(Items from a data source)
··········

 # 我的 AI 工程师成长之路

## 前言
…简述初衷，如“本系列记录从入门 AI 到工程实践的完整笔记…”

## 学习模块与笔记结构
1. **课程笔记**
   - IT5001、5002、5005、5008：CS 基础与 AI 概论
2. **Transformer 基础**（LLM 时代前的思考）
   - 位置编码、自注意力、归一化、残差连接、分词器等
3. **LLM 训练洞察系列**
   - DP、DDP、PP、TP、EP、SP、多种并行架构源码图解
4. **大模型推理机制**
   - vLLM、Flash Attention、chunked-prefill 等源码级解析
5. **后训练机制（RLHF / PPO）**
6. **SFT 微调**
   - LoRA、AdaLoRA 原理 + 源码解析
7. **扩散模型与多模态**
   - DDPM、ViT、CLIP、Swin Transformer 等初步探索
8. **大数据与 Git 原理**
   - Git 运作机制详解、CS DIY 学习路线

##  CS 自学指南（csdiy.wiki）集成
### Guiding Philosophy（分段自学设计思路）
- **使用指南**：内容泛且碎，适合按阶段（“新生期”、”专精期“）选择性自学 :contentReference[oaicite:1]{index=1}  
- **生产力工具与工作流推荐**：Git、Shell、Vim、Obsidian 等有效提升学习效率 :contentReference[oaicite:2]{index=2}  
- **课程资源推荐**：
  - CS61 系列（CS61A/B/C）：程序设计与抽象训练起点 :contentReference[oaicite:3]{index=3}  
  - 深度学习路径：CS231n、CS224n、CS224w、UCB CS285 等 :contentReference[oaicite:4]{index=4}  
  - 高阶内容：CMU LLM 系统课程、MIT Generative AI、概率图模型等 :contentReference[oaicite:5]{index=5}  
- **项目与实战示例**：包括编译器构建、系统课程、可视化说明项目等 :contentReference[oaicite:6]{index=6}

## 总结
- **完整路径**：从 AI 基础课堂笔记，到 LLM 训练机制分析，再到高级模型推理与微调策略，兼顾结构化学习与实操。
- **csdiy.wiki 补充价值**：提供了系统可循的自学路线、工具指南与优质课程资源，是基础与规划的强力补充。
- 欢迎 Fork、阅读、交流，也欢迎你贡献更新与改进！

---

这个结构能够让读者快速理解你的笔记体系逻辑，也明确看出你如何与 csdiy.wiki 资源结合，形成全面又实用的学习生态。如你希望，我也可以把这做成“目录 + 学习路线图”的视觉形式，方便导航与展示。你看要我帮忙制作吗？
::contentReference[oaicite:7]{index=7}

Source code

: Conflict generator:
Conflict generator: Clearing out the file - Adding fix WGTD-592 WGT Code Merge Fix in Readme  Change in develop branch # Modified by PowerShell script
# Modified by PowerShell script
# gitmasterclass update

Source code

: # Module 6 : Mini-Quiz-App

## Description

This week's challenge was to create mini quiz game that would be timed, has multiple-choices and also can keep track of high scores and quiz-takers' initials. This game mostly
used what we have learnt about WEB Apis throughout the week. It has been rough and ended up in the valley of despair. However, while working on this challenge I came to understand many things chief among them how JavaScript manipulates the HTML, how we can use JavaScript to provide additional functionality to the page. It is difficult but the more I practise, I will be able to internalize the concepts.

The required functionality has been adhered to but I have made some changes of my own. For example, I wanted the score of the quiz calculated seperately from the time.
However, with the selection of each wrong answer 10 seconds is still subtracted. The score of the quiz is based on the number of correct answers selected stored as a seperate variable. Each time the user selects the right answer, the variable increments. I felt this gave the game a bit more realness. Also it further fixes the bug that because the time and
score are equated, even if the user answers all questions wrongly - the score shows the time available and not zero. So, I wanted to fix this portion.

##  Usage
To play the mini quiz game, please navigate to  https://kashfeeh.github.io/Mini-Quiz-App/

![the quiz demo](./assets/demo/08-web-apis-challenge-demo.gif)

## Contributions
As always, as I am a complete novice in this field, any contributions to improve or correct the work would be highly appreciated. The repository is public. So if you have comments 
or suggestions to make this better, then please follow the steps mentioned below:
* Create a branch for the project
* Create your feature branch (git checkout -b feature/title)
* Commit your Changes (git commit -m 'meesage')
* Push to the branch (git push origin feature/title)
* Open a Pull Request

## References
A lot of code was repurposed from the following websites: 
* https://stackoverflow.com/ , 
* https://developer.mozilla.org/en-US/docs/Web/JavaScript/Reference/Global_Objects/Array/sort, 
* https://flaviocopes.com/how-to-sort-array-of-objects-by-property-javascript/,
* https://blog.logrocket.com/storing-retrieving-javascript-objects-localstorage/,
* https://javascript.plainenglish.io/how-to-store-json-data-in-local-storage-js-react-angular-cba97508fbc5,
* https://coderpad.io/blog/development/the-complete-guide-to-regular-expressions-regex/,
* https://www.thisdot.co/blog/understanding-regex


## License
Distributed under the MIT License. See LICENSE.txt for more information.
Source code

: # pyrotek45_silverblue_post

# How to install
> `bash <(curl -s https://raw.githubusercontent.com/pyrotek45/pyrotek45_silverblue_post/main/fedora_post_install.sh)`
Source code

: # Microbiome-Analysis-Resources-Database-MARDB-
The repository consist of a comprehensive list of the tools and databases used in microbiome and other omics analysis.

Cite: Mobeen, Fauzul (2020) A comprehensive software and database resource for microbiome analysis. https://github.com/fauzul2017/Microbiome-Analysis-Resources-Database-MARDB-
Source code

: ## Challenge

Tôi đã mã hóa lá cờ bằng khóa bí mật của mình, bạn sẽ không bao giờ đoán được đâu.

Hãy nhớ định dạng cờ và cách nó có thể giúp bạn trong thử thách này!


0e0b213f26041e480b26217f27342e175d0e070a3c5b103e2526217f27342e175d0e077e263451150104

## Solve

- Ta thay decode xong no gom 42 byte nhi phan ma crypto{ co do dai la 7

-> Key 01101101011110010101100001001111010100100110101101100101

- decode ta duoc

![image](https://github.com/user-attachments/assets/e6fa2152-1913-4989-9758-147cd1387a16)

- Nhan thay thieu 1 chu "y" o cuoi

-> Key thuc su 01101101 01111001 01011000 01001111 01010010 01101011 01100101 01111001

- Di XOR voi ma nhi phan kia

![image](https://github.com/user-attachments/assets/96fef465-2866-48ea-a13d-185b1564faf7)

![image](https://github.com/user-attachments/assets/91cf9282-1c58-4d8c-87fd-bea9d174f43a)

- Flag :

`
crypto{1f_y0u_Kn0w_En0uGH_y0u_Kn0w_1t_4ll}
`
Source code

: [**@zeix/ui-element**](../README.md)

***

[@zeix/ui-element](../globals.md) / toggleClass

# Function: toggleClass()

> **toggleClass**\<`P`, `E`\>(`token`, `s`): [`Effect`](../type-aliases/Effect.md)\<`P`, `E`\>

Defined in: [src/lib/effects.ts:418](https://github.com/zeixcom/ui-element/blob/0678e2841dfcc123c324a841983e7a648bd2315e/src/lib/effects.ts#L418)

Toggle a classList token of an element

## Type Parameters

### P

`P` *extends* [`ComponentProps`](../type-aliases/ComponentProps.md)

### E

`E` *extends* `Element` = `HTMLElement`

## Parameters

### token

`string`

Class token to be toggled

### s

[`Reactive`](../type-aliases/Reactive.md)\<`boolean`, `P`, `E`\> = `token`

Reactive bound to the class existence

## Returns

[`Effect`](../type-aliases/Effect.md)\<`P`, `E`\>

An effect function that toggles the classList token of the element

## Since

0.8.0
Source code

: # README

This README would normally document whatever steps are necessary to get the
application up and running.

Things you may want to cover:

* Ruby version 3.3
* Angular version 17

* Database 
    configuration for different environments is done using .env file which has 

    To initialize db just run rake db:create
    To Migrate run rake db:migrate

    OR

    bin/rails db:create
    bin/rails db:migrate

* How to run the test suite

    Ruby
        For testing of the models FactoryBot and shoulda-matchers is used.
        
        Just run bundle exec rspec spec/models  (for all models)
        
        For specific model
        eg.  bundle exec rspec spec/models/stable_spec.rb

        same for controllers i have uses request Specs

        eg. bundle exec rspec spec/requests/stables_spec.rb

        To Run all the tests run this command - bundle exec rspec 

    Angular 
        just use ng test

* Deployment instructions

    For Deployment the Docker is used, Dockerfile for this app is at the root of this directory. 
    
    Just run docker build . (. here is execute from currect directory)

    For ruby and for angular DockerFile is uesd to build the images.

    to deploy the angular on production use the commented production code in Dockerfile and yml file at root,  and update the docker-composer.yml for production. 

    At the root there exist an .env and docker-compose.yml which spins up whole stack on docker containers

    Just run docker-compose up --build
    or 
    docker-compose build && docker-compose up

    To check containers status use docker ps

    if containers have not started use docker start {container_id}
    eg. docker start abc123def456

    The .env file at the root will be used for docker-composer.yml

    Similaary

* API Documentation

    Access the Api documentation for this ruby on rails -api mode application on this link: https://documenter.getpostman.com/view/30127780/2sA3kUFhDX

··········

Would you output, from the records above, exactly the run of lines that starts at the line containing "### Guiding Philosophy（分段自学设计思路）" and ends at the line containing "This week's challenge", and only that run?

### Guiding Philosophy（分段自学设计思路）
- **使用指南**：内容泛且碎，适合按阶段（“新生期”、”专精期“）选择性自学 :contentReference[oaicite:1]{index=1}  
- **生产力工具与工作流推荐**：Git、Shell、Vim、Obsidian 等有效提升学习效率 :contentReference[oaicite:2]{index=2}  
- **课程资源推荐**：
  - CS61 系列（CS61A/B/C）：程序设计与抽象训练起点 :contentReference[oaicite:3]{index=3}  
  - 深度学习路径：CS231n、CS224n、CS224w、UCB CS285 等 :contentReference[oaicite:4]{index=4}  
  - 高阶内容：CMU LLM 系统课程、MIT Generative AI、概率图模型等 :contentReference[oaicite:5]{index=5}  
- **项目与实战示例**：包括编译器构建、系统课程、可视化说明项目等 :contentReference[oaicite:6]{index=6}

## 总结
- **完整路径**：从 AI 基础课堂笔记，到 LLM 训练机制分析，再到高级模型推理与微调策略，兼顾结构化学习与实操。
- **csdiy.wiki 补充价值**：提供了系统可循的自学路线、工具指南与优质课程资源，是基础与规划的强力补充。
- 欢迎 Fork、阅读、交流，也欢迎你贡献更新与改进！

---

这个结构能够让读者快速理解你的笔记体系逻辑，也明确看出你如何与 csdiy.wiki 资源结合，形成全面又实用的学习生态。如你希望，我也可以把这做成“目录 + 学习路线图”的视觉形式，方便导航与展示。你看要我帮忙制作吗？
::contentReference[oaicite:7]{index=7}

Source code

: Conflict generator:
Conflict generator: Clearing out the file - Adding fix WGTD-592 WGT Code Merge Fix in Readme  Change in develop branch # Modified by PowerShell script
# Modified by PowerShell script
# gitmasterclass update

Source code

: # Module 6 : Mini-Quiz-App

## Description

This week's challenge was to create mini quiz game that would be timed, has multiple-choices and also can keep track of high scores and quiz-takers' initials. This game mostly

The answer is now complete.